What you should do:
Every line from the opening of the records to the line with "This is a Twitter" should be restated exactly, with both ends included and the pictures left out.

Data shown:
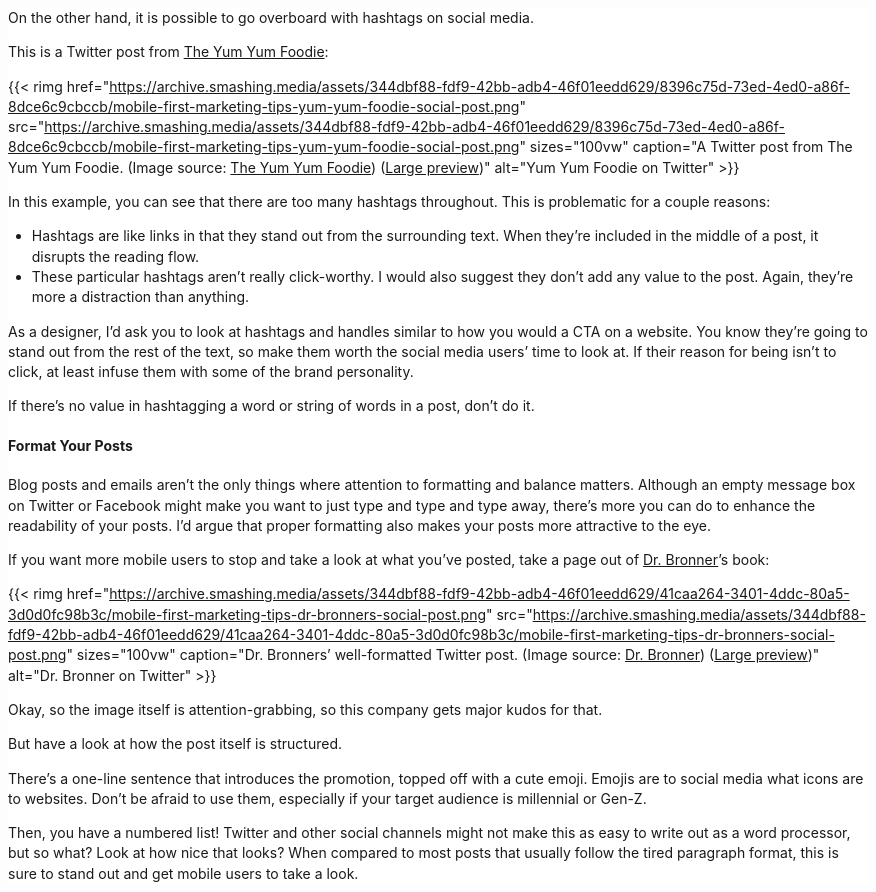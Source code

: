 On the other hand, it is possible to go overboard with hashtags on social media. 

This is a Twitter post from [The Yum Yum Foodie](https://www.theyumyumfoodie.com/): 

{{< rimg href="https://archive.smashing.media/assets/344dbf88-fdf9-42bb-adb4-46f01eedd629/8396c75d-73ed-4ed0-a86f-8dce6c9cbccb/mobile-first-marketing-tips-yum-yum-foodie-social-post.png" src="https://archive.smashing.media/assets/344dbf88-fdf9-42bb-adb4-46f01eedd629/8396c75d-73ed-4ed0-a86f-8dce6c9cbccb/mobile-first-marketing-tips-yum-yum-foodie-social-post.png" sizes="100vw" caption="A Twitter post from The Yum Yum Foodie. (Image source: <a href='https://www.theyumyumfoodie.com/'>The Yum Yum Foodie</a>) (<a href='https://archive.smashing.media/assets/344dbf88-fdf9-42bb-adb4-46f01eedd629/8396c75d-73ed-4ed0-a86f-8dce6c9cbccb/mobile-first-marketing-tips-yum-yum-foodie-social-post.png'>Large preview</a>)" alt="Yum Yum Foodie on Twitter" >}}

In this example, you can see that there are too many hashtags throughout. This is problematic for a couple reasons: 

* Hashtags are like links in that they stand out from the surrounding text. When they’re included in the middle of a post, it disrupts the reading flow. 
* These particular hashtags aren’t really click-worthy. I would also suggest they don’t add any value to the post. Again, they’re more a distraction than anything. 

As a designer, I’d ask you to look at hashtags and handles similar to how you would a CTA on a website. You know they’re going to stand out from the rest of the text, so make them worth the social media users’ time to look at. If their reason for being isn’t to click, at least infuse them with some of the brand personality. 

If there’s no value in hashtagging a word or string of words in a post, don’t do it. 

#### Format Your Posts

Blog posts and emails aren’t the only things where attention to formatting and balance matters. Although an empty message box on Twitter or Facebook might make you want to just type and type and type away, there’s more you can do to enhance the readability of your posts. I’d argue that proper formatting also makes your posts more attractive to the eye. 

If you want more mobile users to stop and take a look at what you’ve posted, take a page out of [Dr. Bronner](https://www.drbronner.com/)’s book:  

{{< rimg href="https://archive.smashing.media/assets/344dbf88-fdf9-42bb-adb4-46f01eedd629/41caa264-3401-4ddc-80a5-3d0d0fc98b3c/mobile-first-marketing-tips-dr-bronners-social-post.png" src="https://archive.smashing.media/assets/344dbf88-fdf9-42bb-adb4-46f01eedd629/41caa264-3401-4ddc-80a5-3d0d0fc98b3c/mobile-first-marketing-tips-dr-bronners-social-post.png" sizes="100vw" caption="Dr. Bronners’ well-formatted Twitter post. (Image source: <a href='https://www.drbronner.com/'>Dr. Bronner</a>) (<a href='https://archive.smashing.media/assets/344dbf88-fdf9-42bb-adb4-46f01eedd629/41caa264-3401-4ddc-80a5-3d0d0fc98b3c/mobile-first-marketing-tips-dr-bronners-social-post.png'>Large preview</a>)" alt="Dr. Bronner on Twitter" >}}

Okay, so the image itself is attention-grabbing, so this company gets major kudos for that.

But have a look at how the post itself is structured.

There’s a one-line sentence that introduces the promotion, topped off with a cute emoji. Emojis are to social media what icons are to websites. Don’t be afraid to use them, especially if your target audience is millennial or Gen-Z. 

Then, you have a numbered list! Twitter and other social channels might not make this as easy to write out as a word processor, but so what? Look at how nice that looks? When compared to most posts that usually follow the tired paragraph format, this is sure to stand out and get mobile users to take a look.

Exercise response:
Source code

: On the other hand, it is possible to go overboard with hashtags on social media. 

This is a Twitter post from [The Yum Yum Foodie](https://www.theyumyumfoodie.com/): 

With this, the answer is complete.